__EXERCISE BRIEF__:
Nothing but the records, repeated word for word and free of pictures, belongs in the answer.

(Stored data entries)
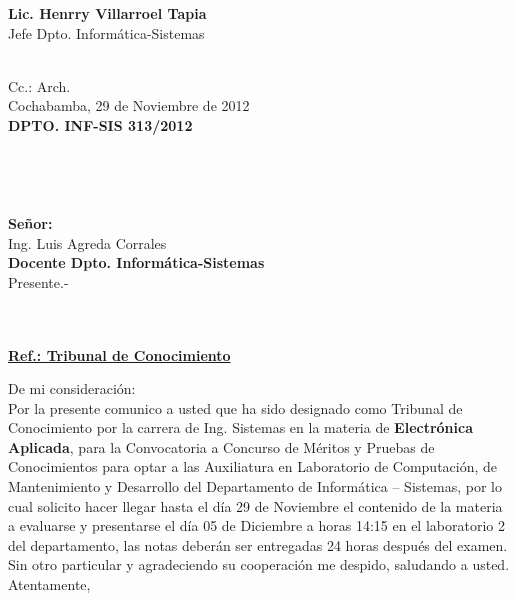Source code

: \documentclass[letterpaper,11pt]{letter}
\begin{document}
\vspace{3.5cm}
\begin{center}
\begin{minipage}[b]{0.5\textwidth}
\begin{center}
{\bf Lic. Henrry Villarroel Tapia}\\
Jefe Dpto. Informática-Sistemas\\
\end{center}
\end{minipage}
\end{center}
~\\
Cc.: Arch.\\
\newpage
Cochabamba, 29 de Noviembre de 2012~\\
 \textbf{DPTO. INF-SIS 313/2012}\\
~\\
~\\
~\\
~\\
 \textbf{Señor:}~\\
Ing. Luis Agreda Corrales~\\
 \textbf{Docente Dpto. Informática-Sistemas}~\\
Presente.-\\
~\\
~\\
\begin{center}
\underline{ \textbf{Ref.: Tribunal de Conocimiento}}
\end{center}
De mi consideración:\\
Por la presente comunico a usted que ha sido designado como Tribunal de Conocimiento por la carrera de Ing. Sistemas en la materia de \textbf{Electrónica Aplicada}, para la Convocatoria a Concurso de Méritos y Pruebas de Conocimientos para optar a las Auxiliatura en Laboratorio de Computación, de Mantenimiento y Desarrollo del Departamento de Informática – Sistemas, por lo cual solicito hacer llegar hasta el día 29 de Noviembre el contenido de la materia a evaluarse y presentarse el día 05 de Diciembre a horas 14:15 en el laboratorio 2 del departamento, las notas deberán ser entregadas 24 horas después del examen.\\
Sin otro particular y agradeciendo su cooperación me despido, saludando a usted.\\
Atentamente,\\
\end{document}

__ANSWER SECTION__:
Source code

: \documentclass[letterpaper,11pt]{letter}
\begin{document}
\vspace{3.5cm}
\begin{center}
\begin{minipage}[b]{0.5\textwidth}
\begin{center}
{\bf Lic. Henrry Villarroel Tapia}\\
Jefe Dpto. Informática-Sistemas\\
\end{center}
\end{minipage}
\end{center}
~\\
Cc.: Arch.\\
\newpage
Cochabamba, 29 de Noviembre de 2012~\\
 \textbf{DPTO. INF-SIS 313/2012}\\
~\\
~\\
~\\
~\\
 \textbf{Señor:}~\\
Ing. Luis Agreda Corrales~\\
 \textbf{Docente Dpto. Informática-Sistemas}~\\
Presente.-\\
~\\
~\\
\begin{center}
\underline{ \textbf{Ref.: Tribunal de Conocimiento}}
\end{center}
De mi consideración:\\
Por la presente comunico a usted que ha sido designado como Tribunal de Conocimiento por la carrera de Ing. Sistemas en la materia de \textbf{Electrónica Aplicada}, para la Convocatoria a Concurso de Méritos y Pruebas de Conocimientos para optar a las Auxiliatura en Laboratorio de Computación, de Mantenimiento y Desarrollo del Departamento de Informática – Sistemas, por lo cual solicito hacer llegar hasta el día 29 de Noviembre el contenido de la materia a evaluarse y presentarse el día 05 de Diciembre a horas 14:15 en el laboratorio 2 del departamento, las notas deberán ser entregadas 24 horas después del examen.\\
Sin otro particular y agradeciendo su cooperación me despido, saludando a usted.\\
Atentamente,\\
\end{document}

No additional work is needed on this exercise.